Vom Stimmbürger zum Stummbürger

Der bundesrätliche Angriff auf die direkte Demokratie klang schon fast unverdächtig: „Vereinbarkeit von Volksinitiativen mit dem Völkerrecht verbessern.“ Der Zündstoff liegt wie immer im Konkreten: Der Bundesrat will neu Volksinitiativen vor Sammelbeginn auf ihre Vereinbarkeit mit dem Völkerrecht prüfen. Zwar grundsätzlich unverbindlich; die Einschätzung der Bundesverwaltung müsste jedoch auf jedem Unterschriftenbogen vermerkt werden. Die staatspolitischen Kommissionen beider Räte haben dem Vorschlag bereits zugestimmt.

Raucher kennen das bereits: „Rauchen ist tödlich“ und andere teerschwarze Prophezeiungen schmücken heute jedes Zigarettenpäckli. In Zukunft sollen amtliche Hiobsbotschaften auch auf Unterschriftenbögen stehen. Wer schon einmal Unterschriften gesammelt hat, kann sich die Konsequenzen vorstellen. Wer will sich durch eine Unterschrift schon auf quasi ungesetzliches Terrain begeben? Das Perfide ist: Was als völkerrechtlich vereinbar gilt, ist reine Ansichtssache. Völkerrecht legitimiert alles und nichts zugleich. Der Warnhinweis ist bei Lichte besehen eine Waffe für die Bundesverwaltung gegen unliebsame Volksinitiativen – solche wie die Minarettverbots- oder die Ausschaffungsinitiative.

Das ist noch nicht alles. Der Bundesrat will gleich auch noch die Gründe zur vorzeitigen Ungültigerklärung von Volksinitiativen erweitern. Gemäss bundesrätlicher Vorlage müsste das Parlament in Zukunft eine Volksinitiative für ungültig erklären, wenn „Kerngehalte verfassungsrechtlicher Grundrechte“ verletzt würden. Einen solchen Kerngehalt exakt zu ermitteln, ist etwa so schwierig, wie eine Wetterprognose für ein Jahr in die Zukunft zu erstellen. Was alles vom Kerngehalt verfassungsrechtlicher Grundrechte umfasst ist, umschreiben nicht Gesetze, sondern die Gerichte, aber hauptsächlich Rechtsprofessoren in ihren Aufsätzen. Bekanntlich entfallen auf 2 Juristen 3 verschiedene Meinungen: Ein neuer Aufsatz eines Staatsrechtlers – und schon ist möglicherweise der Kerngehalt verfassungsrechtlicher Grundrechte erweitert. Die direkte Demokratie würde zum Juristenfutter. Mit dem bundesrätlichen Vorschlag kann in Zukunft so gut wie jede Initiative ungültig sein – und damit eine unangenehme Volksabstimmung verhindert werden. Eine Beschwerdemöglichkeit bestünde nicht. Ein Fall amtlicher Willkür.

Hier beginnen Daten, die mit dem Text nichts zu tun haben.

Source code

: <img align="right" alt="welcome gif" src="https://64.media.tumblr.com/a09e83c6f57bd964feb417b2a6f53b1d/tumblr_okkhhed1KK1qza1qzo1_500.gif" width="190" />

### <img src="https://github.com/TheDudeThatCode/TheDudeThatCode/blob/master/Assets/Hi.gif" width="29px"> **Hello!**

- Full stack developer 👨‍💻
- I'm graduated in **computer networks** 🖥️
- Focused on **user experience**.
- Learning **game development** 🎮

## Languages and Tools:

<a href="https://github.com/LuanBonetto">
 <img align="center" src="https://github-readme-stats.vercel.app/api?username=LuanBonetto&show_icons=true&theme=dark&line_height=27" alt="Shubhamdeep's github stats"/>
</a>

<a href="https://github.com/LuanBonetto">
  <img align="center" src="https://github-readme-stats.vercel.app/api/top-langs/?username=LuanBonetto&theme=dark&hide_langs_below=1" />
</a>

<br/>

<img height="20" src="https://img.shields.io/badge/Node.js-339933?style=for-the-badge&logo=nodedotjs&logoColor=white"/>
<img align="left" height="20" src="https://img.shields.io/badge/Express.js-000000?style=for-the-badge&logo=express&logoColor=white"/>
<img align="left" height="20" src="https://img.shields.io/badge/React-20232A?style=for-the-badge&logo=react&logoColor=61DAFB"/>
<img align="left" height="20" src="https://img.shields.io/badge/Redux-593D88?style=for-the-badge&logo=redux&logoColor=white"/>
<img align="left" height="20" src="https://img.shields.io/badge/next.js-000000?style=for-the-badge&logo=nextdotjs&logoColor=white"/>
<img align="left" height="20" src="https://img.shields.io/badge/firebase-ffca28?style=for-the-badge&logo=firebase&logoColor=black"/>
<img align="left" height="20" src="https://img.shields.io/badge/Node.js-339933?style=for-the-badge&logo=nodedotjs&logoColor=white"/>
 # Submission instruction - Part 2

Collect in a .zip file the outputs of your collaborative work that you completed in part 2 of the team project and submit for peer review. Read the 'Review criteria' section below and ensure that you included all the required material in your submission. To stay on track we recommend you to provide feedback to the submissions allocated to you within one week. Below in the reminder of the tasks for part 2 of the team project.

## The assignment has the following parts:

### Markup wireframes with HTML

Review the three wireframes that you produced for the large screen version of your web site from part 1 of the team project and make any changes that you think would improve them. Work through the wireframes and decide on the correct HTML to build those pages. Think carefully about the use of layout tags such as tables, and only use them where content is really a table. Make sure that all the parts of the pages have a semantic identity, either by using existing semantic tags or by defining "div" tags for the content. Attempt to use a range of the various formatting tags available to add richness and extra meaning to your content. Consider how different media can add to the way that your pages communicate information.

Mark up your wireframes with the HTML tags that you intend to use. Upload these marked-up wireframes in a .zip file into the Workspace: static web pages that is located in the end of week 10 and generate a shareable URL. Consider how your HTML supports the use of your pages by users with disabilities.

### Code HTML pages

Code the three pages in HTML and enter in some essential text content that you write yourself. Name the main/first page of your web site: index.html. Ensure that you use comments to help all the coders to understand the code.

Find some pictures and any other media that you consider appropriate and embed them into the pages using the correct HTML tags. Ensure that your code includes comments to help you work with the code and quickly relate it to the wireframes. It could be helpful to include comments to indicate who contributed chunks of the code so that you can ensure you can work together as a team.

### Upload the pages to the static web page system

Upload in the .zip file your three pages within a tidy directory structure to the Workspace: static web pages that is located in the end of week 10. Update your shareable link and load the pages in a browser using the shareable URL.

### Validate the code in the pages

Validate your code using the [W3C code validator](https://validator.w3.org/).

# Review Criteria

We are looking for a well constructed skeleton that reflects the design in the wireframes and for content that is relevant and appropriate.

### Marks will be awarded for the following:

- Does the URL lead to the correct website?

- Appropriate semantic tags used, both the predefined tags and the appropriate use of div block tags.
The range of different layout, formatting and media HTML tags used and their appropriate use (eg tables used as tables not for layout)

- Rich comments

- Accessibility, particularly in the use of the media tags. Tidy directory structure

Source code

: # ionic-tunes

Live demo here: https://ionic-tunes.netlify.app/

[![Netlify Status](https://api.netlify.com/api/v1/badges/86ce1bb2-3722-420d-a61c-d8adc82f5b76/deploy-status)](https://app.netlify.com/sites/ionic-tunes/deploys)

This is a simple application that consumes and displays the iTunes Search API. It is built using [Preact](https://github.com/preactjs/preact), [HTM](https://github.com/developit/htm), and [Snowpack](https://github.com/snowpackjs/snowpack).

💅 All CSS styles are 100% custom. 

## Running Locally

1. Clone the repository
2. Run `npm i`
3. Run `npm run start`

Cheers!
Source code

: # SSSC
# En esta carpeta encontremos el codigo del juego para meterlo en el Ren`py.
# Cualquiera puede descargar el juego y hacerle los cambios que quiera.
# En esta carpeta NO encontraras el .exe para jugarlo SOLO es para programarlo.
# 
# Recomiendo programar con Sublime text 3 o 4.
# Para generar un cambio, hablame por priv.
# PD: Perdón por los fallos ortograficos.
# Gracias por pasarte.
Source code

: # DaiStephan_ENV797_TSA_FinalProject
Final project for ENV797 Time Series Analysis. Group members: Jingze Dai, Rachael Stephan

Wer mit Berufung auf irgendeinen Kerngehalt eine Abstimmung über missliebige Volksinitiativen sabotieren will, greift den Kerngehalt der Volksrechte an: Volksrechte sind ein Rettungsanker der Regierten, wenn die Regierenden vor lauter „political correctness“ die Sorgen der Menschen aus den Augen verloren haben. Sie schützen das Volk vor der Willkür der Mächtigen. Deshalb dürfen nie die Mächtigen willkürlich entscheiden können, wann das Volk abstimmen darf. Ansonsten wird der Stimmbürger zum Stummbürger.